Always fascinated me this one : Does a 7m sail with a very loose leach (ie some cloth not capturing much wind) work effectively the same as say a 6m with a tight leach (where all the cloth captures wind)?
which one should I rig when conditions are between the two sizes?
As I understand it from what aero guru Prof. Mark Drela says, what matters is essentially the combined (ie both air and water drag) drag and lift of the entire unit - ie both the sail and board. That complicates matters because the board's drag varies dramatically as the wind strength changes, while the sail's drag and power rise more steadily.*
In light winds, a shortboard may be schlogging or pushing water when it tries to get onto the plane - that creates a lot of hydro drag at a time when the light wind means there's not much power available. In strong winds, the shortboard is planing so it creates dramatically less drag, compared to the tons of power available from the strong wind.
Generally speaking, a deep tight-leach sail will create more lift (ie power) but at the expense of increasing aerodynamic drag. So if you are trying to obtain maximum power (ie schlogging or trying to get onto the plane in light winds) a deep sail can work very well. You have a high-drag board and a high-drag sail, but lots of power to push all that drag.
However, once you pick up speed and get on the plane, the windspeed increases so aerodynamic drag starts to hold you back more. At the same time, the drag of the board decreases (or decreases compared to the amount of wind power). If you had a deep, draggy 6 metre you now have a lot of aerodynamic drag that you don't really need, because your board is now easier to push. You'll feel a bit of a speed limit as aerodynamic drag continues to rise.*.

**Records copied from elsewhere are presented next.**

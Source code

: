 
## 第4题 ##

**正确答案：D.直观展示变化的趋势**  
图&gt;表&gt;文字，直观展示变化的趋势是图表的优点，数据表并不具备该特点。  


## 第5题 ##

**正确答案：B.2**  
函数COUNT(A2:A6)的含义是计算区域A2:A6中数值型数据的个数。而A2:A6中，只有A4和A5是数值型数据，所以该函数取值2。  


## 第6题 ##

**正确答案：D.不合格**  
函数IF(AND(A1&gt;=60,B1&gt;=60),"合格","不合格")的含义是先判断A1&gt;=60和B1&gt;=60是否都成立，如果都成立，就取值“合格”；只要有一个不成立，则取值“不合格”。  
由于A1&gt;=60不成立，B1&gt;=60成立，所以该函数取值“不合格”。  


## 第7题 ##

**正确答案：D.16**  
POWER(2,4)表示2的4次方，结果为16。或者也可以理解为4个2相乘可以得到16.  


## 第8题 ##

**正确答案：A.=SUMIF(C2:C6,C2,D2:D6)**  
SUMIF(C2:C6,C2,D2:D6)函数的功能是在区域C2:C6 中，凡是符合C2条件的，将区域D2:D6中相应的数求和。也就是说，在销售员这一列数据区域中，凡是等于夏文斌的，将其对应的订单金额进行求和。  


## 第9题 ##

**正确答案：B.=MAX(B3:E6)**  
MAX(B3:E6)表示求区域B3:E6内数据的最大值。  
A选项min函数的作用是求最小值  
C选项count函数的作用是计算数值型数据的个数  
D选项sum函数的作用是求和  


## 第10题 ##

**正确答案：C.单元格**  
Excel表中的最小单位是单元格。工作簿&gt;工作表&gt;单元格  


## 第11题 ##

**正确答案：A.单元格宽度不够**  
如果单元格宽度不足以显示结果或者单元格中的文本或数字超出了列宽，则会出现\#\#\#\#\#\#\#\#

Conversely if you put a flat loose-leach 7m on when you are trying to get planing, you don't have as much grunt to get the board moving as it schlogs along. The sail may be producing little aerodynamic drag but that's not very helpful because the board is producing lots of hydrodynamic drag.
Once the board gets on the plane and the hydro drag drops* then the flat sail works well, because you don't need much power to drive the low-drag planing board. You now get the benefit of low aero drag to give you a lower-drag low-power unit.
For the same sort of reasons, the flat and open-leach windsurfer style sail isn't actually better per se on longboards or boats. A longboard or a dinghy has higher drag (in planing winds) than a shortboard does. If you put a shortboard sail on a longboard or a dinghy, you have a high-drag unit with a low-drag low-power driving force and you go slow.
* drag doesn't actually reduce as boards and sails go faster, but it reduces as a proportion of the speed and as a proportion of the power available from the wind.